= Scott Spence =

Scott Spence is the artistic director of the Beck Center in Lakewood, Ohio.
Artistic Director since 1992 (Assoc. Artistic Director 1990-1992) Graduate Degree (Master of Fine Arts) in Directing from Western Illinois Univ. (1986), BA in Theatre from Univ. of Nebraska-Lincoln (1984). Class of 1980 Lincoln Southeast High School (Lincoln Nebraska).

Produced over 250 musicals and plays since 1990 and Directed over 100 in that time. Notable productions include "Floyd Collins" (1st non Tina Landau-directed Production), "Reefer Madness" (1st production outside of LA/NYC), "The Fix" (First production outside London {Donmar Warehouse} and Wash. DC {Signature Theatre} ). Recipient of the Northern Ohio Live Award of Achievement in Theatre for 2006.
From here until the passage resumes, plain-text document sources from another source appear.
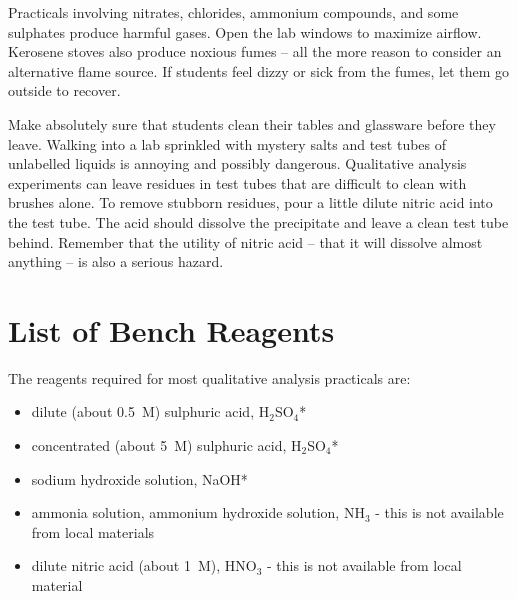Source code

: Practicals involving nitrates, 
chlorides, 
ammonium compounds, 
and some sulphates produce harmful gases. 
Open the lab windows to maximize airflow. 
Kerosene stoves also produce noxious fumes -- 
all the more reason to consider an alternative flame source. 
If students feel dizzy or sick from the fumes, 
let them go outside to recover.

Make absolutely sure that students clean their tables 
and glassware before they leave. 
Walking into a lab sprinkled with mystery salts 
and test tubes of unlabelled liquids is annoying and possibly dangerous. 
Qualitative analysis experiments can leave residues in test tubes 
that are difficult to clean with brushes alone. 
To remove stubborn residues, 
pour a little dilute nitric acid into the test tube. 
The acid should dissolve the precipitate 
and leave a clean test tube behind. 
Remember that the utility of nitric acid -- 
that it will dissolve almost anything -- is also a serious hazard.


\section{List of Bench Reagents}

The reagents required for most qualitative analysis practicals are:
\begin{itemize}
\item{dilute (about 0.5~M) sulphuric acid, 
H$_{2}$SO$_{4}$*}
\item{concentrated (about 5~M) sulphuric acid, 
H$_{2}$SO$_{4}$*}
\item{sodium hydroxide solution, 
NaOH*}
\item{ammonia solution, 
ammonium hydroxide solution, 
NH$_{3}$ - this is not available from local materials}
\item{dilute nitric acid (about 1~M), 
HNO$_{3}$ - this is not available from local material}
\end{itemize}

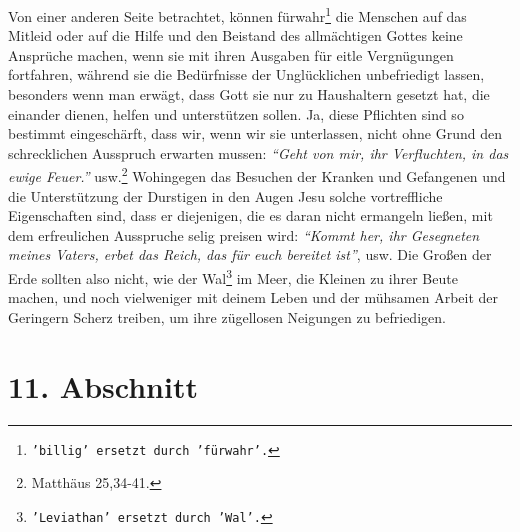 Von einer anderen Seite
betrachtet, können fürwahr\footnote{\texttt{'billig' ersetzt durch 'fürwahr'.}}
die Menschen auf das Mitleid oder auf die Hilfe und
den Beistand des allmächtigen Gottes keine Ansprüche machen, wenn sie mit ihren
Ausgaben für eitle Vergnügungen fortfahren, während sie die Bedürfnisse der
Unglücklichen unbefriedigt lassen, besonders wenn man erwägt, dass Gott sie nur
zu Haushaltern gesetzt hat, die einander dienen, helfen und unterstützen sollen.
Ja, diese Pflichten sind so bestimmt eingeschärft, dass wir, wenn wir sie
unterlassen, nicht ohne Grund den schrecklichen Ausspruch erwarten mussen:
\textit{"`Geht von mir, ihr Verfluchten, in das ewige
Feuer."'} usw.\footnote{Matthäus 25,34-41.}
Wohingegen das Besuchen der Kranken und Gefangenen und die
Unterstützung der Durstigen in den Augen Jesu solche vortreffliche Eigenschaften
sind, dass er diejenigen, die es daran nicht ermangeln ließen, mit dem
erfreulichen Ausspruche selig preisen wird:
\textit{"`Kommt her, ihr Gesegneten meines
Vaters, erbet das Reich, das für euch bereitet ist"'}, usw. Die Großen der
Erde sollten also nicht, wie der Wal\footnote{\texttt{'Leviathan' ersetzt durch
'Wal'.}} im Meer, die Kleinen zu ihrer Beute
machen, und noch vielweniger mit deinem Leben und der mühsamen Arbeit der
Geringern Scherz treiben, um ihre zügellosen Neigungen zu befriedigen.

\section{11. Abschnitt} \label{kap18_ab11}

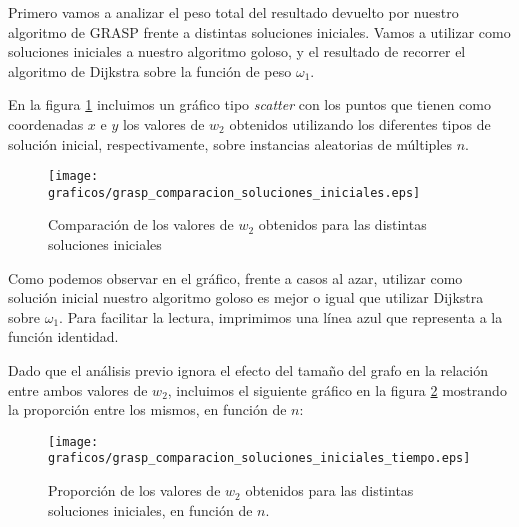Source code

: Primero vamos a analizar el peso total del resultado devuelto por nuestro algoritmo de GRASP frente a distintas soluciones iniciales. Vamos a utilizar como soluciones iniciales a nuestro algoritmo goloso, y el resultado de recorrer el algoritmo de Dijkstra sobre la función de peso $\omega_1$.

En la figura \ref{fig:grasp-soluciones-iniciales} incluimos un gráfico tipo \emph{scatter} con los puntos que tienen como coordenadas $x$ e $y$ los valores de $w_2$ obtenidos utilizando los diferentes tipos de solución inicial, respectivamente, sobre instancias aleatorias de múltiples $n$.

\begin{figure}[H]
  \begin{center}
    \begin{minipage}{0.7\linewidth}
      \texttt{[image: graficos/grasp\_comparacion\_soluciones\_iniciales.eps]}
      \caption{Comparación de los valores de $w_2$ obtenidos para las distintas soluciones iniciales}\label{fig:grasp-soluciones-iniciales}
    \end{minipage}
  \end{center}
\end{figure}

Como podemos observar en el gráfico, frente a casos al azar, utilizar como solución inicial nuestro algoritmo goloso es mejor o igual que utilizar Dijkstra sobre $\omega_1$. Para facilitar la lectura, imprimimos una línea azul que representa a la función identidad.

Dado que el análisis previo ignora el efecto del tamaño del grafo en la relación entre ambos valores de $w_2$, incluimos el siguiente gráfico en la figura \ref{fig:grasp-soluciones-iniciales-tiempo} mostrando la proporción entre los mismos, en función de $n$:

\begin{figure}[H]
  \begin{center}
    \begin{minipage}{0.7\linewidth}
      \texttt{[image: graficos/grasp\_comparacion\_soluciones\_iniciales\_tiempo.eps]}
      \caption{Proporción de los valores de $w_2$ obtenidos para las distintas soluciones iniciales, en función de $n$.}\label{fig:grasp-soluciones-iniciales-tiempo}
    \end{minipage}
  \end{center}
\end{figure}


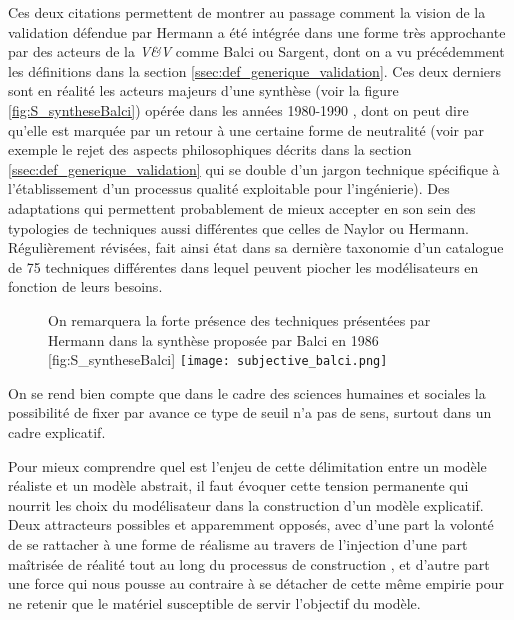Ces deux citations permettent de montrer au passage comment la vision de la validation défendue par Hermann a été intégrée dans une forme très approchante par des acteurs de la \textit{V\&V} comme Balci ou Sargent, dont on a vu précédemment les définitions dans la section \ref{ssec:def_generique_validation}. Ces deux derniers sont en réalité les acteurs majeurs d'une synthèse (voir la figure \ref{fig:S_syntheseBalci}) opérée dans les années 1980-1990 \autocite{Nance2002}, dont on peut dire qu'elle est marquée par un retour à une certaine forme de neutralité (voir par exemple le rejet des aspects philosophiques décrits dans la section \ref{ssec:def_generique_validation} qui se double d'un jargon technique spécifique à l'établissement d'un processus qualité exploitable pour l'ingénierie). Des adaptations qui permettent probablement de mieux accepter en son sein des typologies de techniques aussi différentes que celles de Naylor  ou Hermann. Régulièrement révisées, \textcite{Balci1998} fait ainsi état dans sa dernière taxonomie d'un catalogue de 75 techniques différentes dans lequel peuvent piocher les modélisateurs en fonction de leurs besoins.

\begin{figure}[htbp]
\begin{sidecaption}[fortoc]{On remarquera la forte présence des techniques présentées par Hermann dans la synthèse proposée par Balci en 1986 \autocite{Balci1986}}[fig:S_syntheseBalci]
  \centering
 \texttt{[image: subjective\_balci.png]}
  \end{sidecaption}
\end{figure}

On se rend bien compte que dans le cadre des sciences humaines et sociales la possibilité de fixer par avance ce type de seuil n'a pas de sens, surtout dans un cadre explicatif.


Pour mieux comprendre quel est l'enjeu de cette délimitation entre un modèle réaliste et un modèle abstrait, il faut évoquer cette tension permanente qui nourrit les choix du modélisateur dans la construction d'un modèle explicatif. Deux attracteurs possibles et apparemment opposés, avec d'une part la volonté de se rattacher à une forme de réalisme au travers de l'injection d'une part maîtrisée de réalité tout au long du processus de construction , et d'autre part une force qui nous pousse au contraire à se détacher de cette même empirie pour ne retenir que le matériel susceptible de servir l'objectif du modèle.

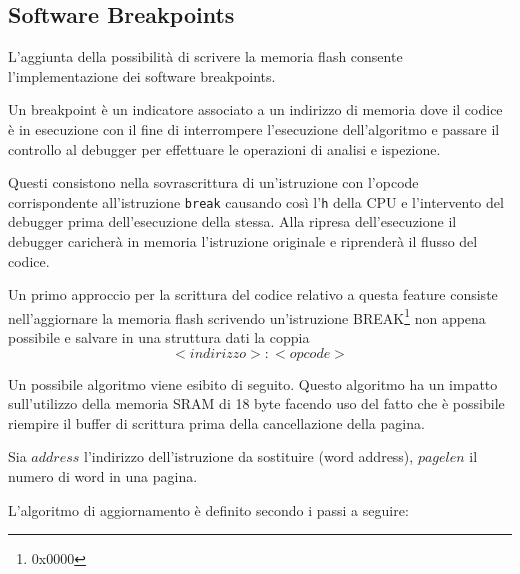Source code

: \subsection{Software Breakpoints}

L'aggiunta della possibilità di scrivere la memoria flash consente l'implementazione dei software breakpoints.

Un breakpoint è un indicatore associato a un indirizzo di memoria dove il codice è in esecuzione con il fine di interrompere l'esecuzione dell'algoritmo e passare il controllo al debugger per effettuare le operazioni di analisi e ispezione.

Questi consistono nella sovrascrittura di un'istruzione con l'opcode corrispondente all'istruzione \texttt{break} causando così l'\texttt{h} della CPU e l'intervento del debugger prima dell'esecuzione della stessa.
Alla ripresa dell'esecuzione il debugger caricherà in memoria l'istruzione originale e riprenderà il flusso del codice.

Un primo approccio per la scrittura del codice relativo a questa feature consiste nell'aggiornare la memoria flash scrivendo un'istruzione BREAK\footnote{0x0000} non appena possibile e salvare in una struttura dati la coppia \[<indirizzo>:<opcode>\]

Un possibile algoritmo viene esibito di seguito. Questo algoritmo ha un impatto sull'utilizzo della memoria SRAM di 18 byte facendo uso del fatto che è possibile riempire il buffer di scrittura prima della cancellazione della pagina\cite{avr:m328p}.

Sia \(address\) l'indirizzo dell'istruzione da sostituire (word address), \(pagelen\) il numero di word in una pagina.

L'algoritmo di aggiornamento è definito secondo i passi a seguire:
Other musicals include "Urinetown", "Parade", "Kiss of the Spider Woman", "Tommy", Miss Saigon", "The Full Monty", "Eating Raoul", "A Man of No Importance", and one of the first professional American productions of "Moby Dick, the Musical" revised by Russell Ochocki. He also recently directed productions of “Matilda” and “American Idiot". Acting roles at Beck include "Passion" (Dr. Tambouri) Victoria Bussert, Director, "Laughter on the 23rd Floor" (Ira) Carol Dunne, Director, and "Big River" (Young Fool) William Roudebush, Director. Other NE Ohio shows directed include "Noises Off" (Berea Summer Theatre and Weathervane Playhouse) and "Das Barbecu" (Lyric Opera Cleveland) w/ Composer Scott Warrender, Musical Director.